The UN Human Rights Council resolution 15/21 adopted in October 2010 recogniz[ed] that the rights to freedom of peaceful assembly and of association are essential components of democracy, providing individuals with invaluable opportunities to, inter alia, express their political opinions, engage in literary and artistic pursuits. The case of the cultural troupe Kabir Kala Manch (KKM) in the western Indian state of Maharastra is a glaring example which has faced a series of onslaughts unleashed on it by the Maharashtra state. It represents a voice of resistance and dissent expressed through art forms. Their performances have come to symbolize the voice of people’s resistance and their vision for a new just society. Taking up issues such as caste oppression, inequality, poverty, farmers’ suicides, illegal land acquisition and tribal rights, the cultural troupe has been under the scanner of the police and investigation agencies for many years now. They have been branded as a “front organisation” of the Maoists. Members of Kabir Kala Manch were charged under India’s draconian counterterrorism and sedition laws such UAPA (Unlawful Activities Prevention Act) in 2011. Indian authorities have been targeting the group of cultural activists in their attempts to silence their right to freedom of speech and association. The hounding of a group of Ambedkarite artists and poets for performing for the voiceless and powerless sections of the society indicate that only the powerful can dictate as to how an art form should be used in the society.

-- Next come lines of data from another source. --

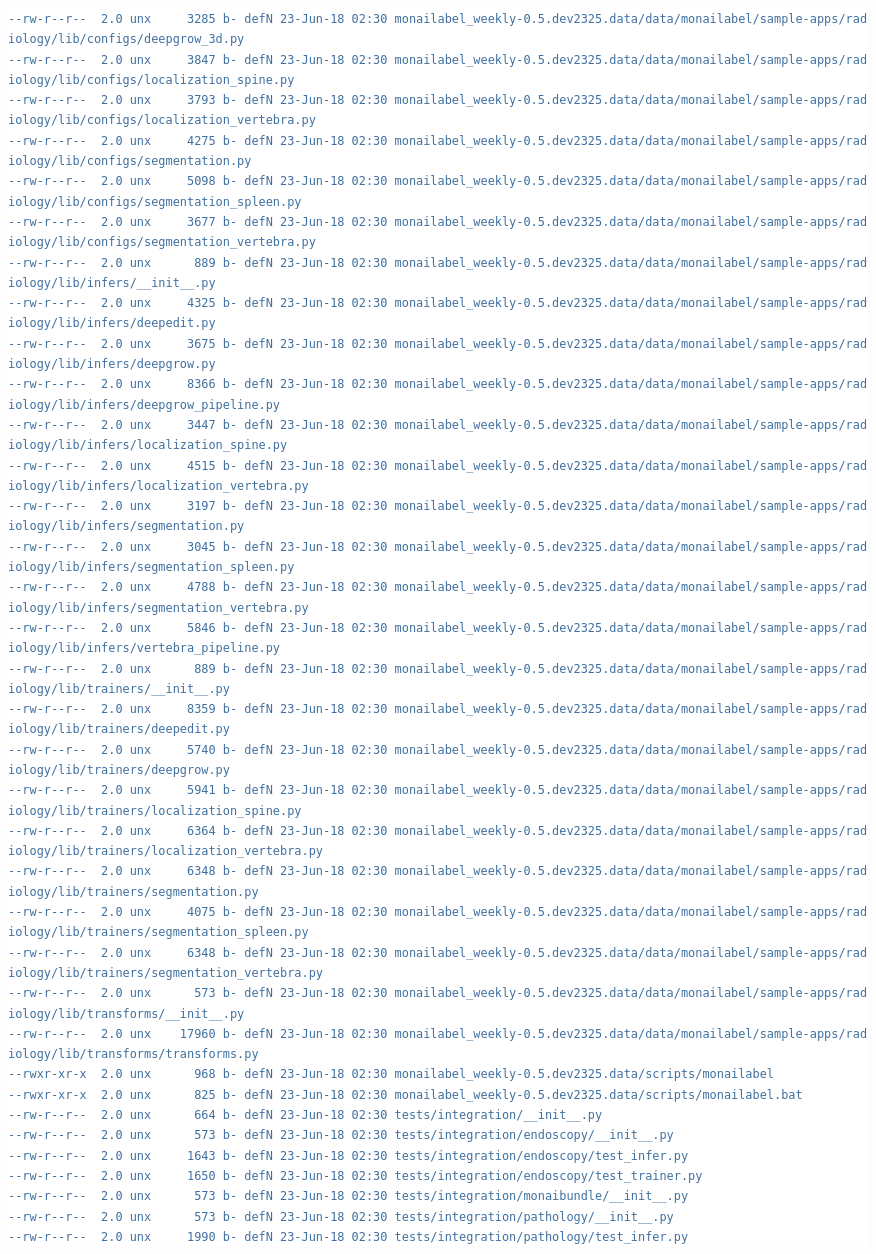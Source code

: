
 ```diff
--rw-r--r--  2.0 unx     3285 b- defN 23-Jun-18 02:30 monailabel_weekly-0.5.dev2325.data/data/monailabel/sample-apps/radiology/lib/configs/deepgrow_3d.py
--rw-r--r--  2.0 unx     3847 b- defN 23-Jun-18 02:30 monailabel_weekly-0.5.dev2325.data/data/monailabel/sample-apps/radiology/lib/configs/localization_spine.py
--rw-r--r--  2.0 unx     3793 b- defN 23-Jun-18 02:30 monailabel_weekly-0.5.dev2325.data/data/monailabel/sample-apps/radiology/lib/configs/localization_vertebra.py
--rw-r--r--  2.0 unx     4275 b- defN 23-Jun-18 02:30 monailabel_weekly-0.5.dev2325.data/data/monailabel/sample-apps/radiology/lib/configs/segmentation.py
--rw-r--r--  2.0 unx     5098 b- defN 23-Jun-18 02:30 monailabel_weekly-0.5.dev2325.data/data/monailabel/sample-apps/radiology/lib/configs/segmentation_spleen.py
--rw-r--r--  2.0 unx     3677 b- defN 23-Jun-18 02:30 monailabel_weekly-0.5.dev2325.data/data/monailabel/sample-apps/radiology/lib/configs/segmentation_vertebra.py
--rw-r--r--  2.0 unx      889 b- defN 23-Jun-18 02:30 monailabel_weekly-0.5.dev2325.data/data/monailabel/sample-apps/radiology/lib/infers/__init__.py
--rw-r--r--  2.0 unx     4325 b- defN 23-Jun-18 02:30 monailabel_weekly-0.5.dev2325.data/data/monailabel/sample-apps/radiology/lib/infers/deepedit.py
--rw-r--r--  2.0 unx     3675 b- defN 23-Jun-18 02:30 monailabel_weekly-0.5.dev2325.data/data/monailabel/sample-apps/radiology/lib/infers/deepgrow.py
--rw-r--r--  2.0 unx     8366 b- defN 23-Jun-18 02:30 monailabel_weekly-0.5.dev2325.data/data/monailabel/sample-apps/radiology/lib/infers/deepgrow_pipeline.py
--rw-r--r--  2.0 unx     3447 b- defN 23-Jun-18 02:30 monailabel_weekly-0.5.dev2325.data/data/monailabel/sample-apps/radiology/lib/infers/localization_spine.py
--rw-r--r--  2.0 unx     4515 b- defN 23-Jun-18 02:30 monailabel_weekly-0.5.dev2325.data/data/monailabel/sample-apps/radiology/lib/infers/localization_vertebra.py
--rw-r--r--  2.0 unx     3197 b- defN 23-Jun-18 02:30 monailabel_weekly-0.5.dev2325.data/data/monailabel/sample-apps/radiology/lib/infers/segmentation.py
--rw-r--r--  2.0 unx     3045 b- defN 23-Jun-18 02:30 monailabel_weekly-0.5.dev2325.data/data/monailabel/sample-apps/radiology/lib/infers/segmentation_spleen.py
--rw-r--r--  2.0 unx     4788 b- defN 23-Jun-18 02:30 monailabel_weekly-0.5.dev2325.data/data/monailabel/sample-apps/radiology/lib/infers/segmentation_vertebra.py
--rw-r--r--  2.0 unx     5846 b- defN 23-Jun-18 02:30 monailabel_weekly-0.5.dev2325.data/data/monailabel/sample-apps/radiology/lib/infers/vertebra_pipeline.py
--rw-r--r--  2.0 unx      889 b- defN 23-Jun-18 02:30 monailabel_weekly-0.5.dev2325.data/data/monailabel/sample-apps/radiology/lib/trainers/__init__.py
--rw-r--r--  2.0 unx     8359 b- defN 23-Jun-18 02:30 monailabel_weekly-0.5.dev2325.data/data/monailabel/sample-apps/radiology/lib/trainers/deepedit.py
--rw-r--r--  2.0 unx     5740 b- defN 23-Jun-18 02:30 monailabel_weekly-0.5.dev2325.data/data/monailabel/sample-apps/radiology/lib/trainers/deepgrow.py
--rw-r--r--  2.0 unx     5941 b- defN 23-Jun-18 02:30 monailabel_weekly-0.5.dev2325.data/data/monailabel/sample-apps/radiology/lib/trainers/localization_spine.py
--rw-r--r--  2.0 unx     6364 b- defN 23-Jun-18 02:30 monailabel_weekly-0.5.dev2325.data/data/monailabel/sample-apps/radiology/lib/trainers/localization_vertebra.py
--rw-r--r--  2.0 unx     6348 b- defN 23-Jun-18 02:30 monailabel_weekly-0.5.dev2325.data/data/monailabel/sample-apps/radiology/lib/trainers/segmentation.py
--rw-r--r--  2.0 unx     4075 b- defN 23-Jun-18 02:30 monailabel_weekly-0.5.dev2325.data/data/monailabel/sample-apps/radiology/lib/trainers/segmentation_spleen.py
--rw-r--r--  2.0 unx     6348 b- defN 23-Jun-18 02:30 monailabel_weekly-0.5.dev2325.data/data/monailabel/sample-apps/radiology/lib/trainers/segmentation_vertebra.py
--rw-r--r--  2.0 unx      573 b- defN 23-Jun-18 02:30 monailabel_weekly-0.5.dev2325.data/data/monailabel/sample-apps/radiology/lib/transforms/__init__.py
--rw-r--r--  2.0 unx    17960 b- defN 23-Jun-18 02:30 monailabel_weekly-0.5.dev2325.data/data/monailabel/sample-apps/radiology/lib/transforms/transforms.py
--rwxr-xr-x  2.0 unx      968 b- defN 23-Jun-18 02:30 monailabel_weekly-0.5.dev2325.data/scripts/monailabel
--rwxr-xr-x  2.0 unx      825 b- defN 23-Jun-18 02:30 monailabel_weekly-0.5.dev2325.data/scripts/monailabel.bat
--rw-r--r--  2.0 unx      664 b- defN 23-Jun-18 02:30 tests/integration/__init__.py
--rw-r--r--  2.0 unx      573 b- defN 23-Jun-18 02:30 tests/integration/endoscopy/__init__.py
--rw-r--r--  2.0 unx     1643 b- defN 23-Jun-18 02:30 tests/integration/endoscopy/test_infer.py
--rw-r--r--  2.0 unx     1650 b- defN 23-Jun-18 02:30 tests/integration/endoscopy/test_trainer.py
--rw-r--r--  2.0 unx      573 b- defN 23-Jun-18 02:30 tests/integration/monaibundle/__init__.py
--rw-r--r--  2.0 unx      573 b- defN 23-Jun-18 02:30 tests/integration/pathology/__init__.py
--rw-r--r--  2.0 unx     1990 b- defN 23-Jun-18 02:30 tests/integration/pathology/test_infer.py
```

Onslaught on Right to Association: Banning the use of word “Human Rights” in Tamil Nadu

In the southern Indian state of Tamil Nadu criminal procedure laws have been used to deny the exercise of the right to freedom of association. In one of the most regressive orders on the issue of human rights, the Tamil Nadu State Human Rights Commission (SHRC) went to the extreme of banning the use of word ‘human rights’ in organisational titles, sign board, letter head, visiting card and in all correspondences. The state legislature, surprisingly complying with the SHRC order, amended the Tamil Nadu Societies Registration Act in the year 2010 and enforced this as law. In February 2015 the Madras high court called for details of such forums and asked the state government to crack down on associations that misuse their status. As a result, a large number of human rights organisations were forced to close down their offices or changed their nomenclature unable to bear the heat generated by jurisdictional police. After the court order to look into cases of sham organisations, there has been a state-wide clampdown on organisations wherein no outside complaints from individuals have been made. Between 24th February and 7th March 2015, 142 cases were registered and 33 persons were remanded. A total of 170 cases have been registered against organisations representing “Human Rights Organisations’’ to prevent them from carrying out their legitimate work. The official action has been responsible for gross violation of the rights to peaceful assembly and form associations of Human Rights Organizations and human rights defenders in the Indian state of Tamil Nadu.

Conclusion

It is ironical that that the present Indian government is targeting human rights organizations, civil society groups and fund flows by misusing laws like FCRA, or other civil or criminal laws. Series of crackdowns are aimed to harass, intimidate, or otherwise impede the work of, civil society organizations which constitute a violation of India’s obligations under international and national law to safeguard the rights to freedom of association and expression.